Lands of the Maya
Ancient ruins captivate travelers in Central America
Most residents of North America tend to look east to Europe or west to Asia when considering a historically-themed adventure. We seem to forget that there were ancient civilizations that spanned the Americas and that their legacy remains to this day in dozens of spectacular ruined cities, right in our own metaphorical backyard.
Let me take you through a brief exploration of just a few of these mythical cities left behind by one of the most powerful and advanced civilizations to grace Central America, the Maya. From modern day Mexico to Panama, the Maya reigned as the dominant culture for well over a thousand years. Although their civilization has been dead almost that long, anyone who witnessed the recent hoopla over the end of the world in 2012 cannot deny their influence on society today.
Our journey begins just 30 miles northeast of Mexico City, where resting quietly atop the sprawling Mexican Highlands are the remains of one of the largest cities in the world during the 6th century. Although the exact date is unclear, archaeological evidence points to the founding of Teotihuacan sometime during the first two centuries B.C., after which it grew rapidly to nearly 150,000 residents during the following 200 years and became the preeminent center of religious culture for the surrounding region.
Along the main thoroughfare, the aptly named Avenida de los Muertes (Avenue of the Dead), you can imagine the ancient city pulsing with activity—citizens walking from their multilevel apartment buildings in the massive Ciudadela, leaving the Temple of the Moon behind and making their way toward the imposing Temple of the Sun and the beginning of their day.
From Teotihuacan we point our travel compass southeast for the 900-mile trip into Mexico’s neighbor to the south, Guatemala, and the Mayan mecca of Tikal. Founded around the 4th century B.C., this pugnacious state was one of the most powerful and feared of the Mayan kingdoms. It dominated the region politically, economically and militarily for nearly 800 years until it was apparently conquered by Teotihuacan around the 4th century A.D., precipitating a slow decline until eventual abandonment sometime during the end of the 10th century.
Considered one of the premier examples of classical Mayan architecture, the massive city contains thousands of structures and does not leave you wanting, providing easy access to its plethora of temples, plazas, causeways and acropolises. Among the most well-known of these is unceremoniously labeled “Temple II,” although its native moniker, Temple of the Mask, has a little more punch. Dedicated to the wife of Jasaw Chan K’awill, this beautiful monument to the long dead queen reflects the high regard in which Mayan rulers were held.
Leaving the well-exhumed remains of Tikal behind, we travel about 150 miles due east, up onto the Vaca Plateau and deep into the Chiquibil Forest Reserve of Belize to Caracol. Still in the primary phases of excavation, the majority of Caracol lies reclaimed by the wilderness, adding to the mystique and making the experience feel more like a scene from Tomb Raider than a museum visit.

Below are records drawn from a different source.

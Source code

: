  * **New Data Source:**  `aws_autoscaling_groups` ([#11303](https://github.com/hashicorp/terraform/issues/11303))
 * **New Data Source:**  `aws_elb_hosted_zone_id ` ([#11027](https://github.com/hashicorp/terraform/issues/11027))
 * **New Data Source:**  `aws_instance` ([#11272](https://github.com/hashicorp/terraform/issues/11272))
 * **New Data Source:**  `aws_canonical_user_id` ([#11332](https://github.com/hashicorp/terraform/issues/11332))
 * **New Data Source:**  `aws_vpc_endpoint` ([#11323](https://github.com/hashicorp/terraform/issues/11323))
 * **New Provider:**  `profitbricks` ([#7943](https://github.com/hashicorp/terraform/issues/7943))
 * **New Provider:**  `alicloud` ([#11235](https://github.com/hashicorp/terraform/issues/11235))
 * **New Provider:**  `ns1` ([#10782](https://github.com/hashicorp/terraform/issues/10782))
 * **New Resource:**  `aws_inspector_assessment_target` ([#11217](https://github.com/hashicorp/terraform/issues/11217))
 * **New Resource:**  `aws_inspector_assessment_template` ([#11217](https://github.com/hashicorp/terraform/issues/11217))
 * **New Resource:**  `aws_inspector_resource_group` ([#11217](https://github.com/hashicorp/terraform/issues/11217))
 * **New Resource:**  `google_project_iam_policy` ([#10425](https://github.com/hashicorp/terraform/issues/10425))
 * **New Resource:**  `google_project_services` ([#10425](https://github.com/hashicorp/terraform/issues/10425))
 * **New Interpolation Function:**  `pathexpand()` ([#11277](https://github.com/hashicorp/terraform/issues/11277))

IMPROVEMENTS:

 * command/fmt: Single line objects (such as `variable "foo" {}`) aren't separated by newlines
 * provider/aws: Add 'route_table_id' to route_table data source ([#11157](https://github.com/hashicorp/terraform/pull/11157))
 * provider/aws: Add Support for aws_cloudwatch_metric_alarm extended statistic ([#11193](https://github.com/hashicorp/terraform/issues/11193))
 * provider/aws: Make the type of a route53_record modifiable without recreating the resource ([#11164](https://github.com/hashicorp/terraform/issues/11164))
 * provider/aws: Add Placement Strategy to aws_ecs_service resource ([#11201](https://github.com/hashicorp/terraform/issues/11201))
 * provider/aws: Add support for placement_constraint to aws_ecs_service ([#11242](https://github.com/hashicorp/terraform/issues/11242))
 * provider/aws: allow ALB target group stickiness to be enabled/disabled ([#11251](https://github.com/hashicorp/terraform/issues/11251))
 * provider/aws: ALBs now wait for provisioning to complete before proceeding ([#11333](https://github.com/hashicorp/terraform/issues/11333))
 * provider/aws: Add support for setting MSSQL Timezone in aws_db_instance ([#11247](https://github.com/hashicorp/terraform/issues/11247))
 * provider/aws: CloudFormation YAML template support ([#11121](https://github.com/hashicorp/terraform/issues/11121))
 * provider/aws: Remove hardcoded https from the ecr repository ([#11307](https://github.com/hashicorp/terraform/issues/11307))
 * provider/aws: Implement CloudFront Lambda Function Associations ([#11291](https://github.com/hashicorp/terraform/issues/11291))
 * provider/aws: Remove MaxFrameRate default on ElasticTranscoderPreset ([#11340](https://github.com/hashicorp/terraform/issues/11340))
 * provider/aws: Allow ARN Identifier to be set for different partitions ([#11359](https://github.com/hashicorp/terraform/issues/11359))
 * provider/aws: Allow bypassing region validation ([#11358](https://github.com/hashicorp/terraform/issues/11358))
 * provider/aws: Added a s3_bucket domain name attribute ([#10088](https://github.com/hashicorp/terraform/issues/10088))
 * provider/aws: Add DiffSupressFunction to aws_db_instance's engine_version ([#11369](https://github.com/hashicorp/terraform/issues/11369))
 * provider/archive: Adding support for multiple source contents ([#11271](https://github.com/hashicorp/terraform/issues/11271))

One of the most important regional political centers of the classical Mayan empire, Caracol sprawled across an area much larger than present-day Belize City, the largest city in the country. It is home to the Sky Palace, which is both the tallest Mayan building in Belize and its highest man-made structure.
Our fourth destination takes us farther south, across the border into northwestern Honduras, to the fertile Copan River Valley. Best known for the beautifully intricate stone portraits (stelae), which line the central plaza, Copan was a southern seat of power for the Mayan empire until the 8th century.
Two of the most interesting structures in Copan are the Hieroglyphic Stairway, thought to be the royal palace of Yax Pasaj Chan Yopaat, and the West Court. Both are wonderfully preserved and offer unique glimpses into the social and religious underpinnings of ancient Mayan culture and pay testament to the importance of the city in regional politics.
Tazumal, El Salvador
The final destination on our tour of the ancient Mayan world takes us to El Salvador, less than 45 miles northwest of the capital of San Salvador. Ominously translated as “the place where the victims were burned,” Tazumal, which maintained a sizeable population until the 12th century, is considered to be the country’s most important and best conserved ruins.
Artifacts point to Tazumal as being an influential trade hub, with a reach all the way from Mexico to Panama. The city also contains a wonderfully preserved example of an intricate water drainage system that protected the city against annual flooding and an impressive specimen of a Mesoamerican ball court, where various sporting events were staged.
By no means all-inclusive, this list spotlights a few of the fascinating cities that collectively represent a broad cross-section of the Mayan culture. From advanced astronomy and mathematics to social works programs and deep religious dogma, there is much to experience for the seekers of many types of knowledge. When considering your next travel destination, don’t forget to look south, where long dead civilizations still reach out to touch our curiosity and sense of wonderment.